Although these activities gave the participant experience using the robot for math tasks, the study ended before the tasks could be adapted to give her experience with numbers in her goal range. Hence, as written, the final GAS score for numeracy would be -2.
The team suggested using the myth “Theseus and the Labyrinth” because it leant itself well to robot action such as maneuvering the roverbot through a maze. The participant did not write the narration of the myth on her own, due to lack of time and low interest as reported by the EA, hence the GAS goal could not be scored as originally scaled (according to level of support). However, the story was uploaded into the notepad on the participant’s SGD, so she could narrate by stepping through the story sentence by sentence and she still acted out and said the script. She moved the roverbot (Theseus) and the robot arm (Minotaur) through their positions and also generated novel utterances for the part of Theseus. The investigators moved the other characters and props. The participant demonstrated innovation by creating a new ending to the story.

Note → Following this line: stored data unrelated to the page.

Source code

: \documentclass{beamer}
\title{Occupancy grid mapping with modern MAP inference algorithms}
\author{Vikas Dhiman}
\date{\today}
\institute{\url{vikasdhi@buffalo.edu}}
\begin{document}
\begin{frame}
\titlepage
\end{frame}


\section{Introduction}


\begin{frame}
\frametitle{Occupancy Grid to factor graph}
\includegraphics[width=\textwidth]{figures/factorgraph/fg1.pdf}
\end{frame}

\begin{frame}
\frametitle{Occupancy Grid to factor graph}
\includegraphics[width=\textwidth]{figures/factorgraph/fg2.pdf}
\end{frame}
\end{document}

The movie was created by splicing the narration and acting into the proper sequence and omitting portions of time when the participant was scanning to the robot commands or vocabulary. It took two 90 minute sessions to perform the narration and acting, and the resulting movie was five minutes long.
Teacher and Classmate Comments
When the participant showed the Greek myth movie to her class, one classmate said “I wish I did that with my robot”. The teacher was pleased with the participant’s progress and said “it was demonstrated to everyone who works with her that she has so much potential despite her disabilities” and “computers and robotics are very motivating and interesting to her peers so it is a way of actively connecting her with the curriculum and the other students in a unique and fun way.”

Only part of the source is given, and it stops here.